Sometimes a tragedy involving a large number of victims can be made to seem more accessible by scaling it down to a single person — or a single actor, in the case of “A Knock on the Roof,” a blistering, roughly 80-minute play written and performed by a Syrian-Palestinian theater artist based in the Golan Heights, Khawla Ibraheem.
Ms. Ibraheem conceived the play, which is set in Gaza and traces a stream of Israeli military operations, in 2014, when another war was raging in the territory. Yet it’s impossible to watch Ms. Ibraheem’s heroine, Mariam, describe these actions — bombings, which grow ever closer and more frequent — without thinking of the cataclysmic events that have unfolded there over the past 16 months.
No specific time frame is given, though, and instead of looking at geopolitical factors, Ms. Ibraheem at once expands her focus to the horrors of war and narrows it to specific people and their community. We learn that Mariam’s husband is abroad, studying, while she cares for their young son. Mariam’s mother is a near-constant presence; in Ms. Ibraheem’s frequently comical depictions — she essentially plays all the family members, giving each a distinctive voice — the elder woman emerges as a loving but classically oversolicitous figure.
Humor is a constant salve in “Knock,” in fact, as the playwright reminds us how everyday life, with its little pleasures and petty irritations, continues even in times of catastrophe. Mariam insists to the audience members — at a preview, Ms. Ibraheem interacted with several at different times — that she’s a “cool mom.” After literally running from her home to avoid an imminent bombing, she’s frustrated to realize that she left her phone charging.

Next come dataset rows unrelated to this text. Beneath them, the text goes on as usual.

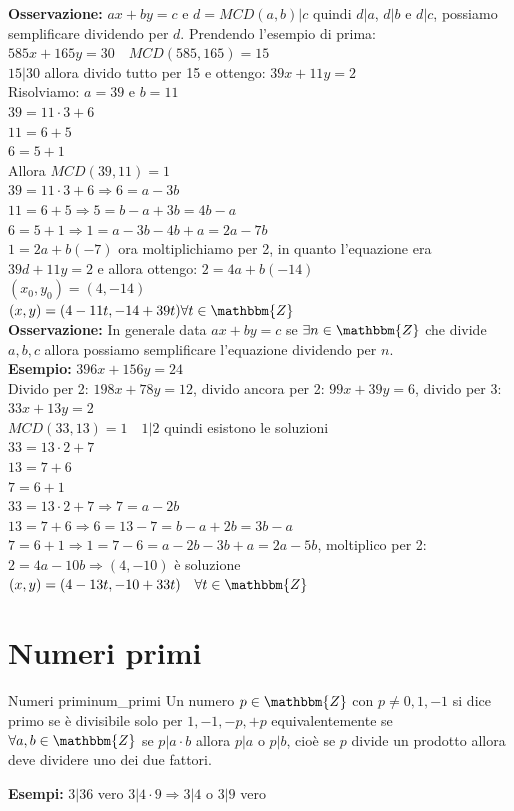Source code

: \documentclass[12pt, letterpaper]{report}
\newcounter{definition}
\newcommand{\nmu}{}
\begin{document}
			\textbf{Osservazione:} $ax + by = c$ e $d = MCD(a,b) | c$ quindi $d | a$, $d | b$ e $d | c$, possiamo semplificare dividendo per $d$. Prendendo l'esempio di prima: \\
			$585x + 165y = 30 \quad MCD(585, 165) = 15$ \\
			$15|30$ allora divido tutto per 15 e ottengo: $39x + 11y = 2$ \\
			Risolviamo: $a = 39$ e $b = 11$ \\
			$39 = 11 \cdot 3 + 6$ \\
			$11 = 6 + 5$ \\
			$6 = 5 + 1$ \\
			Allora $MCD(39, 11) = 1$ \\
			$39 = 11 \cdot 3 + 6 \Rightarrow 6 = a - 3b$ \\
			$11 = 6 + 5 \Rightarrow 5 = b - a + 3b = 4b - a$ \\
			$6 = 5 + 1 \Rightarrow 1 = a - 3b - 4b + a = 2a - 7b$ \\
			$1 = 2a +b(-7)$ ora moltiplichiamo per 2, in quanto l'equazione era $39d + 11y = 2$ e allora ottengo: $2 = 4a + b(-14)$ \\
			$(x_0, y_0) = (4, -14)$ \\
			$(x,y) = (4 - 11t, -14 + 39t) \forall t \in \mathbbm{Z}$ \\
			\textbf{Osservazione:} In generale data $ax + by = c$ se $\exists n \in \mathbbm{Z}$ che divide $a,b,c$ allora possiamo semplificare l'equazione dividendo per $n$. \\
			\textbf{Esempio:} $396x + 156y = 24$ \\
			Divido per 2: $198x + 78y = 12$, divido ancora per 2: $99x + 39y = 6$, divido per 3: $33x + 13y = 2$
			\\ $MCD(33, 13) = 1 \quad 1|2$ quindi esistono le soluzioni \\
			$33 = 13 \cdot 2 + 7$ \\
			$13 = 7 + 6$ \\
			$7 = 6 + 1$ \\
			$33 = 13 \cdot 2 + 7 \Rightarrow 7 = a - 2b$ \\
			$13 = 7 + 6 \Rightarrow 6 = 13 - 7 = b - a + 2b = 3b - a$ \\
			$7 = 6 + 1 \Rightarrow 1 = 7 - 6 = a - 2b - 3b + a = 2a - 5b$, moltiplico per 2: $2 = 4a - 10b \Rightarrow (4, -10)$ è soluzione \\
			$(x,y) = (4 - 13t, -10 + 33t) \quad \forall t \in \mathbbm{Z}$
		\section{Numeri primi}
		\begin{definition}{\nmu Numeri primi}{num_primi}
			Un numero $p \in \mathbbm{Z}$ con $p \neq 0,1,-1$ si dice primo se è divisibile solo per $1, -1, -p, +p$ equivalentemente se $\forall a,b \in \mathbbm{Z}$ se $p|a \cdot b$ allora $p|a$ o $p|b$, cioè se $p$ divide un prodotto allora deve dividere uno dei due fattori.
		\end{definition}
		\textbf{Esempi:} $3|36$ vero $3|4 \cdot 9 \Rightarrow 3|4$ o $3|9$ vero \\
\end{document}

As Mariam explains early on, the play’s title refers to a small bomb that Israel’s forces drop to alert residents of an area that they have five to 15 minutes to grab a few essentials and evacuate before a full-scale rocket attack. It could be noted that this is still five to 15 minutes longer than Hamas provided on October 7, 2023, or than the notice allowed by your average suicide bomber.
Of course, that doesn’t in any way diminish the terror that has been faced by men, women, and children trying to survive as larger forces conspire against them, and Ms. Ibraheem and her director, Oliver Butler, who helped develop “Knock,” capture that terror with a relentless visceral intensity. Whenever a bomb drops, Oona Curley’s lighting dims on Frank J Oliva’s nearly bare set — composed of a single chair and a brick wall — and we hear tense, ticking music as Ms. Ibraheem begins to run in place, breathlessly keeping track of time.
Even in these moments, Mariam cracks jokes in an effort to maintain her sanity. “Now I know why Yasmeen keeps nagging me to hit the gym,” she quips in one instance, referring to a preachy neighbor as her chest and legs burn. Beyond injecting levity, such wisecracks remind us of the humanity of both survivors of war and casualties, who in the latter case are too often reduced to statistics.
Eventually, we also get a sense of how Mariam, who tells us repeatedly of her desire to simply “act normal,” has sacrificed outside of war. It’s revealed that she met her spouse while studying to get a master’s degree. “I never wanted any of this,” she declares, not for the first time, but here her specifications are different: “Not a house, not a marriage, not a kid.”
Mind you, this is partly her frustration and despair talking: When people and things we love are in constant danger, the logical response might well be to seek a sense of detachment. Whatever her ambitions were, or are, Mariam fiercely loves her husband, home, and child, and it’s this love that finally makes “A Knock on the Roof” so shattering, whatever your political perspective.